Why We Left articulates and makes real a common fantasy of many Americans, particularly those struggling to maintain a decent life among shifting economic realities or distressed by ugly and ruthless political developments: Can you find the American Dream by leaving America?
Blaser was a prominent and well-connected personality around Santa Cruz in the 1990s and into the 2000s, as a food columnist and feature writer for the Santa Cruz Sentinel and contributor to Good Times, as well as a representative of the Santa Cruz Beach Boardwalk and manager of the downtown Santa Cruz farmer’s market.
In the mid 2000s, she found herself at an uncomfortable pivot point in her life. She was approaching 50. Her three children were grown, and she was feeling the pinch from the stresses of maintaining a career in journalism—a field that was shedding jobs—while dealing with the ever-increasing cost of living in Santa Cruz. She didn’t want to leave, but staying was becoming untenable. She was mulling making a move, maybe somewhere in inland California.
All this was on her mind when she took a long-planned vacation to Mazatlán, Mexico, a place she’d never been before. On her third day there, she visited the city’s historic Plaza Machado, a leafy and colorful downtown center that dates back to the early 19th century. Seeing the plaza was her first epiphany moment; she couldn’t escape a feeling of elation and enchantment.
“It was like coming home,” she says now.
The second epiphany came soon after, when she learned that there was no reliable English-language source of information about Mazatlán attractions and businesses for tourists, expats and seasonal “snowbirds.” What if she started a monthly magazine celebrating all things Mazatlán for an English-speaking audience?
“That’s when it went, ‘Ding! I know how to do this,’” Blaser says.
She returned to the U.S. with a crazy new plan to start over in Mazatlán. But leaving Santa Cruz—particularly her three adult children, Spike, Vrinda and Dennis—was more emotionally difficult than she had anticipated. The four-day drive from California through the Sonoran Desert to Mazatlán proved to be an ordeal of self-doubt and unpleasant surprises. She had two cell phones, neither of which worked. Any confidence gained from a year of learning Spanish evaporated pretty quickly in the Mexican sun.

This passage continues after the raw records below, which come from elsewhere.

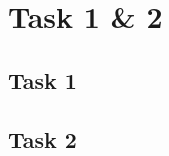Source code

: \documentclass[final]{scrreprt} %
\begin{document}
\chapter{Task 1 \& 2}
\label{ch:mod3-tsk1-2}

\section{Task 1}
\label{sec:mod3-tsk1}

\section{Task 2}
\label{sec:mod3-tsk2}
\end{document}

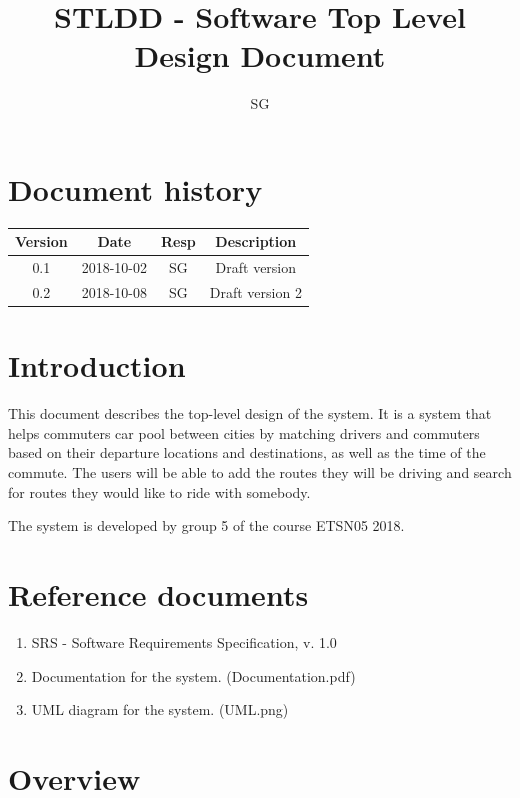 \documentclass{article}
\title{STLDD - Software Top Level Design Document}
\begin{document}
\author{SG}

\maketitle
\thispagestyle{fancy}
\tableofcontents
\newpage
\maketitle

\section*{Document history}
 \begin{tabular}{||c c c c||} 
 \hline
 Version & Date & Resp & Description \\ [0.5ex]
 \hline\hline
 0.1 & 2018-10-02 & SG & Draft version \\
 0.2 & 2018-10-08 & SG & Draft version 2 \\
 \hline
 

\end{tabular}

\section{Introduction}
This document describes the top-level design of the system. It is a system that helps commuters car pool between cities by matching drivers and commuters based on their departure locations and destinations, as well as the time of the commute. The users will be able to add the routes they will be driving and search for routes they would like to ride with somebody.

The system is developed by group 5 of the course ETSN05 2018.

\section{Reference documents}

\begin{enumerate}
    \item SRS - Software Requirements Specification, v. 1.0
    \item Documentation for the system. (Documentation.pdf)
    \item UML diagram for the system. (UML.png)
\end{enumerate}

\section{Overview}
\end{document}
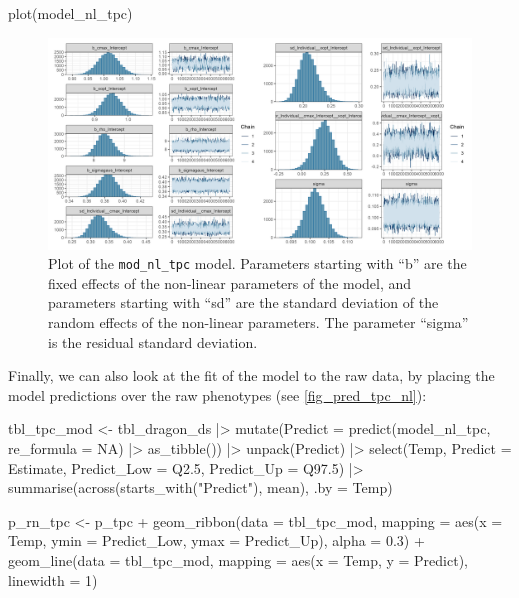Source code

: \documentclass[a4paper,12pt,twoside]{article}
\begin{document}
\begin{Rinput}
plot(model_nl_tpc)
\end{Rinput}
%
\begin{figure}[t!h!]
  \includegraphics[width = \textwidth]{TPC_nl_model_ds.png}
  \caption{Plot of the \texttt{mod\_nl\_tpc} model. Parameters starting with ``b'' are the fixed effects of the non-linear parameters of the model, and parameters starting with ``sd'' are the standard deviation of the random effects of the non-linear parameters. The parameter ``sigma'' is the residual standard deviation.}
  \label{fig_mod_tpc_nl}
\end{figure}
%
Finally, we can also look at the fit of the model to the raw data, by placing the model predictions over the raw phenotypes (see \autoref{fig_pred_tpc_nl}):
\begin{Rinput}
tbl_tpc_mod <-
    tbl_dragon_ds |>
    mutate(Predict = predict(model_nl_tpc, re_formula = NA) |>
                     as_tibble()) |>
    unpack(Predict) |>
    select(Temp,
           Predict = Estimate,
           Predict_Low = Q2.5,
           Predict_Up  = Q97.5) |>
    summarise(across(starts_with("Predict"), mean),
              .by = Temp)

p_rn_tpc <-
    p_tpc +
    geom_ribbon(data = tbl_tpc_mod,
                mapping = aes(x = Temp, ymin = Predict_Low, ymax = Predict_Up),
                alpha = 0.3) +
    geom_line(data = tbl_tpc_mod,
              mapping = aes(x = Temp, y = Predict),
              linewidth = 1)
\end{Rinput}
%
\end{document}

The days turned to weeks, the weeks to months. The struggle was intense and the culture shock was profound. But eventually, Blaser found her footing, and even became grateful for the struggle. Her magazine idea took off and, as editor of M!, she assumed a central role in Mazatlan’s culture, a valuable link between the expat community and the locals.
“It’s definitely home now,” she says of Mexico, during a recent visit to Santa Cruz. “It’s a simple life. There’s something wonderful about constantly being humbled. I mean, I say I speak Spanish, but I’m not great at it. I speak like a cave person. Sometimes I think, ‘Jeez, I’m 63 years old and I can’t order a sandwich.’ But I think there is something really refreshing to the soul about that.”
Blaser’s story of moving to Mexico is included in her new book, but she didn’t want to focus primarily on her own experience. Instead, she wanted to collect other stories of American-born women who have emigrated.
“There are many ‘My Mexico Experience’ memoirs out there,” she says, “One person’s story wasn’t enough. For me, it was the breadth of experiences which was interesting and exciting.”
She drew from fellow expats whom she had met, but she also solicited submissions from the various Facebook groups of expats all over Mexico, which she estimates reach about 300,000 people. What she ended up with was more than two dozen essays, each a personally revealing account of what went into a life-altering decision.
The portraits that emerge of different regions of Mexico are often compelling and vivid. “I eat freshly cubed mango from the corner fruit vendor for less than a dollar,” says former South Carolinian Nova Grahl, who now lives in Guadalajara. “I hear the screeching of green parrots flying overhead.”
Former Florida resident Judy Whitaker now lives in El Golfo de Santa Clara at the very northern end of the Gulf of California. She regularly eats fish “fresh from the ocean, before it ever hits the fridge.” Of her life in Mexico, she writes, “Stress is a word not in my vocabulary.”
Almost all of the essays are careful not to paint Mexico as some sort of paradise. The drawbacks are plentiful: diffident bureaucrats, corrupt cops, scary insects, dangerous drinking water, having to do without such luxuries as gourmet dark chocolate and California wine. Many have a hard time adjusting to seeing a breadth of poverty unusual in the U.S.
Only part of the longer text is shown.